John S. Kirchner, MD, completed his undergraduate studies at Washington and Lee University, Lexington, Virginia 1988. He graduated medical school 1992 at Hahnemann University. Upon completing his degree, Dr. Kirchner began a one-year rotating internship in General Surgery at Hahnemann University, followed by a residency in Orthopaedic Surgery which he completed in 1997 at Allegheny University of the Health Sciences, Philadelphia, Pennsylvania. Dr. Kirchner moved to Birmingham, Alabama to pursue a one-year fellowship in Foot and Ankle Surgery at the American Sports Medicine Institute.
I always knew I wanted to be a surgeon. I like to proactively fix things rather than take the try it and see if it works approach. With guidance from family and friends, I entered orthopaedics. No matter how technology or medications improve, the care for worn out joints and fractures will always be needed.

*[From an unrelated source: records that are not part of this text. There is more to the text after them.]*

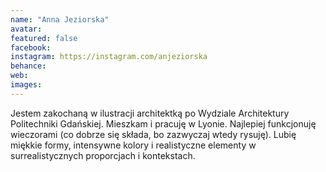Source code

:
 ```yaml
---
name: "Anna Jeziorska"
avatar: 
featured: false
facebook: 
instagram: https://instagram.com/anjeziorska
behance: 
web:
images:
---
```

Jestem zakochaną w ilustracji architektką po Wydziale Architektury Politechniki Gdańskiej. Mieszkam i pracuję w Lyonie. Najlepiej funkcjonuję wieczorami (co dobrze się składa, bo zazwyczaj wtedy rysuję). Lubię miękkie formy, intensywne kolory i realistyczne elementy w surrealistycznych proporcjach i kontekstach. 
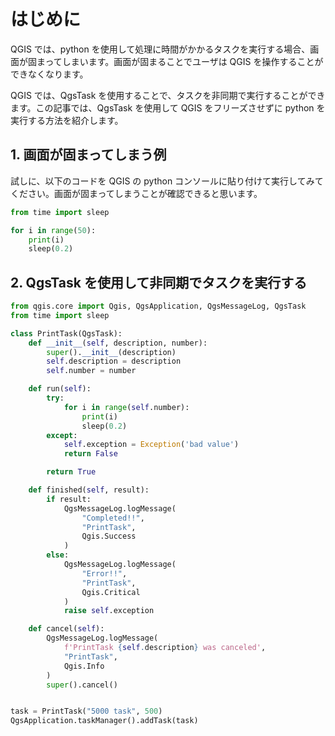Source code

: # はじめに

QGIS では、python を使用して処理に時間がかかるタスクを実行する場合、画面が固まってしまいます。画面が固まることでユーザは QGIS を操作することができなくなります。

QGIS では、QgsTask を使用することで、タスクを非同期で実行することができます。この記事では、QgsTask を使用して QGIS をフリーズさせずに python を実行する方法を紹介します。

## 1. 画面が固まってしまう例

試しに、以下のコードを QGIS の python コンソールに貼り付けて実行してみてください。画面が固まってしまうことが確認できると思います。

```python
from time import sleep

for i in range(50):
    print(i)
    sleep(0.2)
```

## 2. QgsTask を使用して非同期でタスクを実行する

```python
from qgis.core import Qgis, QgsApplication, QgsMessageLog, QgsTask
from time import sleep

class PrintTask(QgsTask):
    def __init__(self, description, number):
        super().__init__(description)
        self.description = description
        self.number = number

    def run(self):
        try:
            for i in range(self.number):
                print(i)
                sleep(0.2)
        except:
            self.exception = Exception('bad value')
            return False

        return True

    def finished(self, result):
        if result:
            QgsMessageLog.logMessage(
                "Completed!!",
                "PrintTask",
                Qgis.Success
            )
        else:
            QgsMessageLog.logMessage(
                "Error!!",
                "PrintTask",
                Qgis.Critical
            )
            raise self.exception

    def cancel(self):
        QgsMessageLog.logMessage(
            f'PrintTask {self.description} was canceled',
            "PrintTask",
            Qgis.Info
        )
        super().cancel()


task = PrintTask("5000 task", 500)
QgsApplication.taskManager().addTask(task)
```

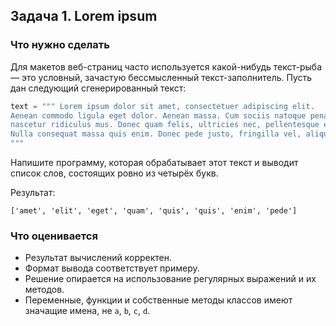 ## Задача 1. Lorem ipsum
### Что нужно сделать
Для макетов веб-страниц часто используется какой-нибудь текст-рыба — это условный,
зачастую бессмысленный текст-заполнитель. Пусть дан следующий сгенерированный текст:

```python
text = """ Lorem ipsum dolor sit amet, consectetuer adipiscing elit.
Aenean commodo ligula eget dolor. Aenean massa. Cum sociis natoque penatibus et magnis dis parturient montes,
nascetur ridiculus mus. Donec quam felis, ultricies nec, pellentesque eu, pretium quis, sem.
Nulla consequat massa quis enim. Donec pede justo, fringilla vel, aliquet nec, vulputate
"""
```
Напишите программу, которая обрабатывает этот текст и выводит список слов, состоящих ровно из четырёх букв.

Результат:
```
['amet', 'elit', 'eget', 'quam', 'quis', 'quis', 'enim', 'pede']
```
### Что оценивается
- Результат вычислений корректен.
- Формат вывода соответствует примеру.
- Решение опирается на использование регулярных выражений и их методов.
- Переменные, функции и собственные методы классов имеют значащие имена, не `a`, `b`, `c`, `d`.
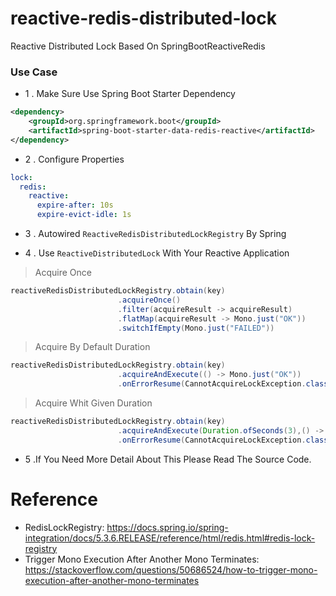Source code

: # reactive-redis-distributed-lock
Reactive Distributed Lock Based On SpringBootReactiveRedis

### Use Case

* 1 . Make Sure Use Spring Boot Starter Dependency 

```xml
<dependency>
    <groupId>org.springframework.boot</groupId>
    <artifactId>spring-boot-starter-data-redis-reactive</artifactId>
</dependency>
```

* 2 . Configure Properties


```yaml
lock:
  redis:
    reactive:
      expire-after: 10s
      expire-evict-idle: 1s
```

* 3 . Autowired `ReactiveRedisDistributedLockRegistry` By Spring

* 4 . Use `ReactiveDistributedLock` With Your Reactive Application


> Acquire Once
 
```java
reactiveRedisDistributedLockRegistry.obtain(key)
                        .acquireOnce()
                        .filter(acquireResult -> acquireResult)
                        .flatMap(acquireResult -> Mono.just("OK"))
                        .switchIfEmpty(Mono.just("FAILED"))
```

> Acquire By Default Duration
 
```java
reactiveRedisDistributedLockRegistry.obtain(key)
                        .acquireAndExecute(() -> Mono.just("OK"))
                        .onErrorResume(CannotAcquireLockException.class,exception -> Mono.just("Can Not Acquired Th Lock"));
```

> Acquire Whit Given Duration
 
```java
reactiveRedisDistributedLockRegistry.obtain(key)
                        .acquireAndExecute(Duration.ofSeconds(3),() -> Mono.just("OK"))
                        .onErrorResume(CannotAcquireLockException.class,exception -> Mono.just("Can Not Acquired Th Lock"));
```

* 5 .If You Need More Detail About This Please Read The Source Code.

# Reference

* RedisLockRegistry: https://docs.spring.io/spring-integration/docs/5.3.6.RELEASE/reference/html/redis.html#redis-lock-registry
* Trigger Mono Execution After Another Mono Terminates: https://stackoverflow.com/questions/50686524/how-to-trigger-mono-execution-after-another-mono-terminates 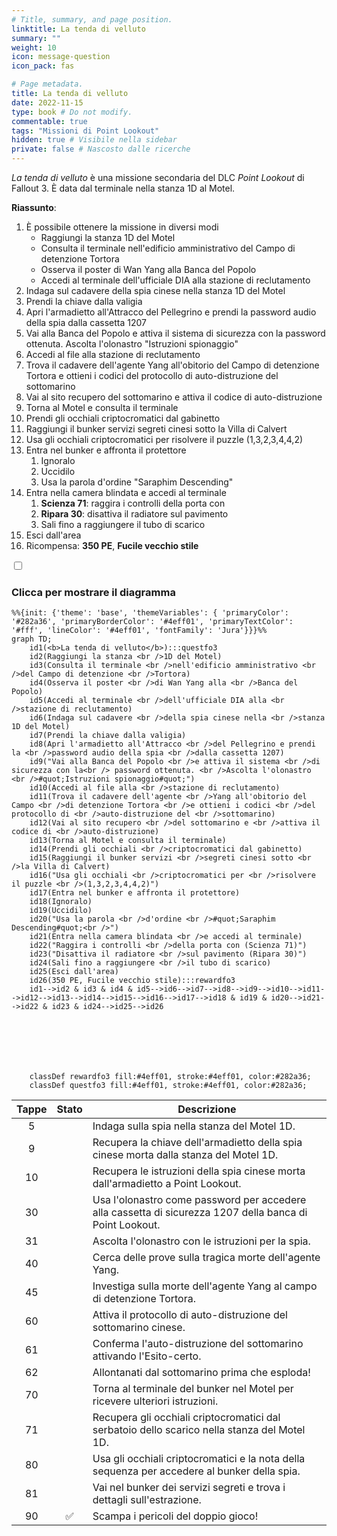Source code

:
 ```yaml
---
# Title, summary, and page position.
linktitle: La tenda di velluto
summary: ""
weight: 10
icon: message-question
icon_pack: fas

# Page metadata.
title: La tenda di velluto
date: 2022-11-15
type: book # Do not modify.
commentable: true
tags: "Missioni di Point Lookout"
hidden: true # Visibile nella sidebar
private: false # Nascosto dalle ricerche
---
```



<div class="fo3">

*La tenda di velluto* è una missione secondaria del DLC *Point Lookout* di Fallout 3. È data dal terminale nella stanza 1D al Motel.

**Riassunto**:
1. È possibile ottenere la missione in diversi modi
   - Raggiungi la stanza 1D del Motel
   - Consulta il terminale nell'edificio amministrativo del Campo di detenzione Tortora
   - Osserva il poster di Wan Yang alla Banca del Popolo
   - Accedi al terminale dell'ufficiale DIA alla stazione di reclutamento
2. Indaga sul cadavere della spia cinese nella stanza 1D del Motel
3. Prendi la chiave dalla valigia
4. Apri l'armadietto all'Attracco del Pellegrino e prendi la password audio della spia dalla cassetta 1207
5. Vai alla Banca del Popolo e attiva il sistema di sicurezza con la password ottenuta. Ascolta l'olonastro "Istruzioni spionaggio"
6. Accedi al file alla stazione di reclutamento
7. Trova il cadavere dell'agente Yang all'obitorio del Campo di detenzione Tortora e ottieni i codici del protocollo di auto-distruzione del sottomarino
8. Vai al sito recupero del sottomarino e attiva il codice di auto-distruzione
9. Torna al Motel e consulta il terminale
10. Prendi gli occhiali criptocromatici dal gabinetto
11. Raggiungi il bunker servizi segreti cinesi sotto la Villa di Calvert
12. Usa gli occhiali criptocromatici per risolvere il puzzle (1,3,2,3,4,4,2)
13. Entra nel bunker e affronta il protettore
    1.  Ignoralo
    2.  Uccidilo
    3.  Usa la parola d'ordine "Saraphim Descending"
14. Entra nella camera blindata e accedi al terminale
    1.  **Scienza 71**: raggira i controlli della porta con 
    2.  **Ripara 30**: disattiva il radiatore sul pavimento 
    3.  Sali fino a raggiungere il tubo di scarico
15. Esci dall'area
16. Ricompensa: **350 PE**, **Fucile vecchio stile**

<section class="chart-collapse">
<input type="checkbox" name="collapse2" id="handle2">
<h3 class="handle">
<label for="handle2">Clicca per mostrare il diagramma</label>
</h3>
<div class="content">

```mermaid
%%{init: {'theme': 'base', 'themeVariables': { 'primaryColor': '#282a36', 'primaryBorderColor': '#4eff01', 'primaryTextColor': '#fff', 'lineColor': '#4eff01', 'fontFamily': 'Jura'}}}%%
graph TD;
    id1(<b>La tenda di velluto</b>):::questfo3
    id2(Raggiungi la stanza <br />1D del Motel)
    id3(Consulta il terminale <br />nell'edificio amministrativo <br />del Campo di detenzione <br />Tortora)
    id4(Osserva il poster <br />di Wan Yang alla <br />Banca del Popolo)
    id5(Accedi al terminale <br />dell'ufficiale DIA alla <br />stazione di reclutamento)
    id6(Indaga sul cadavere <br />della spia cinese nella <br />stanza 1D del Motel)
    id7(Prendi la chiave dalla valigia) 
    id8(Apri l'armadietto all'Attracco <br />del Pellegrino e prendi la <br />password audio della spia <br />dalla cassetta 1207)
    id9("Vai alla Banca del Popolo <br />e attiva il sistema <br />di sicurezza con la<br /> password ottenuta. <br />Ascolta l'olonastro <br />#quot;Istruzioni spionaggio#quot;")
    id10(Accedi al file alla <br />stazione di reclutamento)
    id11(Trova il cadavere dell'agente <br />Yang all'obitorio del Campo <br />di detenzione Tortora <br />e ottieni i codici <br />del protocollo di <br />auto-distruzione del <br />sottomarino)
    id12(Vai al sito recupero <br />del sottomarino e <br />attiva il codice di <br />auto-distruzione)
    id13(Torna al Motel e consulta il terminale) 
    id14(Prendi gli occhiali <br />criptocromatici dal gabinetto)
    id15(Raggiungi il bunker servizi <br />segreti cinesi sotto <br />la Villa di Calvert)
    id16("Usa gli occhiali <br />criptocromatici per <br />risolvere il puzzle <br />(1,3,2,3,4,4,2)")
    id17(Entra nel bunker e affronta il protettore)
    id18(Ignoralo)
    id19(Uccidilo)
    id20("Usa la parola <br />d'ordine <br />#quot;Saraphim Descending#quot;<br />")
    id21(Entra nella camera blindata <br />e accedi al terminale)
    id22("Raggira i controlli <br />della porta con (Scienza 71)")
    id23("Disattiva il radiatore <br />sul pavimento (Ripara 30)")
    id24(Sali fino a raggiungere <br />il tubo di scarico)
    id25(Esci dall'area)
    id26(350 PE, Fucile vecchio stile):::rewardfo3
    id1-->id2 & id3 & id4 & id5-->id6-->id7-->id8-->id9-->id10-->id11-->id12-->id13-->id14-->id15-->id16-->id17-->id18 & id19 & id20-->id21-->id22 & id23 & id24-->id25-->id26
    
    
    
    
    
    
    
    classDef rewardfo3 fill:#4eff01, stroke:#4eff01, color:#282a36;
    classDef questfo3 fill:#4eff01, stroke:#4eff01, color:#282a36;
```

</div>
</section>

| Tappe |       Stato        | Descrizione                                                                                              |
|:-----:|:------------------:| -------------------------------------------------------------------------------------------------------- |
|   5   |                    | Indaga sulla spia nella stanza del Motel 1D.                                                             |
|   9   |                    | Recupera la chiave dell'armadietto della spia cinese morta dalla stanza del Motel 1D.                    |
|  10   |                    | Recupera le istruzioni della spia cinese morta dall'armadietto a Point Lookout.                          |
|  30   |                    | Usa l'olonastro come password per accedere alla cassetta di sicurezza 1207 della banca di Point Lookout. |
|  31   |                    | Ascolta l'olonastro con le istruzioni per la spia.                                                       |
|  40   |                    | Cerca delle prove sulla tragica morte dell'agente Yang.                                                  |
|  45   |                    | Investiga sulla morte dell'agente Yang al campo di detenzione Tortora.                                   |
|  60   |                    | Attiva il protocollo di auto-distruzione del sottomarino cinese.                                         |
|  61   |                    | Conferma l'auto-distruzione del sottomarino attivando l'Esito-certo.                                     |
|  62   |                    | Allontanati dal sottomarino prima che esploda!                                                           |
|  70   |                    | Torna al terminale del bunker nel Motel per ricevere ulteriori istruzioni.                               |
|  71   |                    | Recupera gli occhiali criptocromatici dal serbatoio dello scarico nella stanza del Motel 1D.             |
|  80   |                    | Usa gli occhiali criptocromatici e la nota della sequenza per accedere al bunker della spia.             |
|  81   |                    | Vai nel bunker dei servizi segreti e trova i dettagli sull'estrazione.                                   |
|  90   | :white_check_mark: | Scampa i pericoli del doppio gioco!                                                                      |





</div>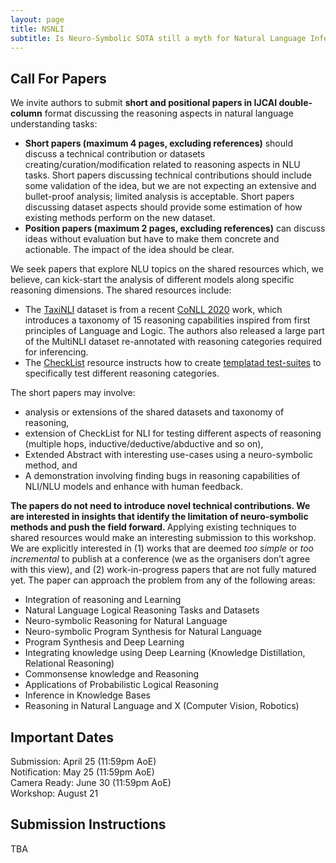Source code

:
 ```yaml
---
layout: page
title: NSNLI
subtitle: Is Neuro-Symbolic SOTA still a myth for Natural Language Inference?
---
```


<h2>Call For Papers</h2>
We invite authors to submit <b>short and positional papers in IJCAI double-column</b> format discussing the reasoning aspects in natural language understanding tasks:
<ul><li> <b>Short papers (maximum 4 pages, excluding references)</b> should discuss a technical contribution or datasets creating/curation/modification related to reasoning aspects in NLU tasks. Short papers discussing technical contributions should include some validation of the idea, but we are not expecting an extensive and bullet-proof analysis; limited analysis is acceptable. Short papers discussing dataset aspects should provide some estimation of how existing methods perform on the new dataset.</li>
<li> <b>Position papers (maximum 2 pages, excluding references)</b> can discuss ideas without evaluation but have to make them concrete and actionable. The impact of the idea should be clear.</li>
</ul>

We seek papers that explore NLU topics on the shared resources which, we believe, can kick-start the analysis of different models along specific reasoning dimensions. The shared resources include:
<ul>
<li> The <a href="https://nsnli.github.io/taxinli/">TaxiNLI</a> dataset is from a recent <a href="https://www.aclweb.org/anthology/2020.conll-1.4.pdf">CoNLL 2020</a> work, which introduces a taxonomy of 15 reasoning capabilities inspired from first principles of Language and Logic. The authors also released a large part of the MultiNLI dataset re-annotated with reasoning categories required for inferencing. </li>
<li> The <a href="https://nsnli.github.io/checklist/">CheckList</a> resource instructs how to create <a href="https://homes.cs.washington.edu/~marcotcr/acl20_checklist.pdf">templatad test-suites</a> to specifically test different reasoning categories. </li>
</ul>

The short papers may involve: 
<ul>
<li> analysis or extensions of the shared datasets and taxonomy of reasoning, </li>
<li> extension of CheckList for NLI for testing different aspects of reasoning (multiple hops, inductive/deductive/abductive and so on), </li>
<li> Extended Abstract with interesting use-cases using a neuro-symbolic method, and </li>
<li> A demonstration involving finding bugs in reasoning capabilities of NLI/NLU models and enhance with human feedback. </li>
</ul>
 
<b>The papers do not need to introduce novel technical contributions. We are interested in insights that identify the limitation of neuro-symbolic methods and push the field forward. </b> Applying existing techniques to shared resources would make an interesting submission to this workshop. We are explicitly interested in (1) works that are deemed <em>too simple</em> or <em>too incremental</em> to publish at a conference (we as the organisers don’t agree with this view), and (2) work-in-progress papers that are not fully matured yet. The paper can approach the problem from any of the following areas:
<ul>
	<li>Integration of reasoning and Learning</li>
	<li>Natural Language Logical Reasoning Tasks and Datasets</li>
	<li>Neuro-symbolic Reasoning for Natural Language</li>
	<li>Neuro-symbolic Program Synthesis for Natural Language</li>
	<li>Program Synthesis and Deep Learning</li>
	<li>Integrating knowledge using Deep Learning (Knowledge Distillation, Relational
	Reasoning)</li>
	<li>Commonsense knowledge and Reasoning</li>
	<li>Applications of Probabilistic Logical Reasoning</li>
	<li>Inference in Knowledge Bases</li>
	<li>Reasoning in Natural Language and X (Computer Vision, Robotics)</li>
</ul>


<h2>Important Dates</h2>
Submission: April 25 (11:59pm AoE)<br>
Notification: May 25 (11:59pm AoE)<br>
Camera Ready: June 30 (11:59pm AoE)<br>
Workshop: August 21

<h2>Submission Instructions</h2>
TBA

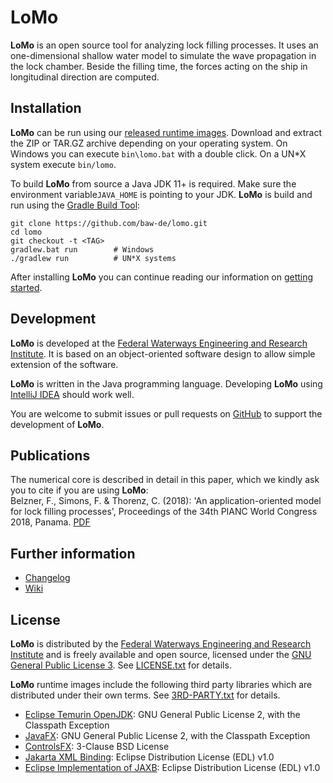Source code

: # LoMo

**LoMo** is an open source tool for analyzing lock filling processes. It uses an 
one-dimensional shallow water model to simulate the wave propagation in the lock
chamber. Beside the filling time, the forces acting on the ship in longitudinal
direction are computed. 


## Installation

**LoMo** can be run using our [released runtime images](https://github.com/baw-de/lomo/releases). Download and extract
the ZIP or TAR.GZ archive depending on your operating system. On Windows you can execute `bin\lomo.bat` with a double
click. On a UN*X system execute `bin/lomo`.

To build **LoMo** from source a Java JDK 11+ is required. Make sure the environment variable`JAVA_HOME` is pointing to 
your JDK. **LoMo** is build and run using the [Gradle Build Tool](https://gradle.org/):

```
git clone https://github.com/baw-de/lomo.git
cd lomo
git checkout -t <TAG>
gradlew.bat run        # Windows
./gradlew run          # UN*X systems
```
After installing **LoMo** you can continue reading our information on [getting started](https://github.com/baw-de/lomo/wiki/Getting-started).


## Development

**LoMo** is developed at the [Federal Waterways Engineering and Research Institute](https://www.baw.de/).
It is based on an object-oriented software design to allow simple extension of 
the software. 

**LoMo** is written in the Java programming language. Developing **LoMo** using 
 [IntelliJ IDEA](https://www.jetbrains.com/idea/) should work well.

You are welcome to submit issues or pull requests on [GitHub](https://github.com/baw-de/lomo/) 
to support the development of **LoMo**.


## Publications

The numerical core is described in detail in this paper, which we kindly ask you to cite if you are using **LoMo**:  
Belzner, F., Simons, F. & Thorenz, C. (2018): 'An application-oriented model for lock filling processes',
Proceedings of the 34th PIANC World Congress 2018, Panama. [PDF](https://hdl.handle.net/20.500.11970/107576)


## Further information

* [Changelog](CHANGELOG.md)
* [Wiki](https://github.com/baw-de/lomo/wiki)


## License 

**LoMo** is distributed by the [Federal Waterways Engineering and Research Institute](https://www.baw.de/) 
and is freely available and open source, licensed under the 
[GNU General Public License 3](https://www.gnu.org/licenses/gpl.html). 
See [LICENSE.txt](LICENSE.txt) for details.

**LoMo** runtime images include the following third party libraries which are distributed under 
their own terms. See [3RD-PARTY.txt](3RD-PARTY.txt) for details.

* [Eclipse Temurin OpenJDK](https://adoptium.net/): GNU General Public License 2, with the Classpath Exception
* [JavaFX](https://openjfx.io/): GNU General Public License 2, with the Classpath Exception
* [ControlsFX](https://github.com/controlsfx/controlsfx): 3-Clause BSD License
* [Jakarta XML Binding](https://github.com/eclipse-ee4j/jaxb-api): Eclipse Distribution License (EDL) v1.0
* [Eclipse Implementation of JAXB](https://github.com/eclipse-ee4j/jaxb-ri): Eclipse Distribution License (EDL) v1.0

Like many physicians, success stems from personal satisfaction. For an orthopaedist, a patient who returns to your office with complimentary comments, improved function, significant relief of pain, and/or restoration of lifestyle signals success. I feel most successful when my patients refer family or friends.
One of the most memorable cases I handled was one of my total ankles. After returning from a hunting trip to Montana, my patient was so excited because he could actually retrieve his game. His peers were equally excited that he could follow them into the woods to assist.
I have been in practice for over 15 years working in both academic affiliated centers as well as private practice. I spent much time searching for a practice where I would feel like part of a group as well as part of the medical community. I chose to join Southlake Orthopaedics because of the partners with whom I would be associated.
One of the greatest contributions I can bring to the orthopaedic community in the Birmingham Metro Area is my experience of more than 250 total ankle arthroplasties. This procedure is unique as the only other option is fusion of the joint. Total ankles allow people to retain a mobile joint segment. My experience rivals that of only a few other orthpaedic surgeons in the country. My former partner, John Gould, and I were very excited and proud of our continuing superior results using this technology.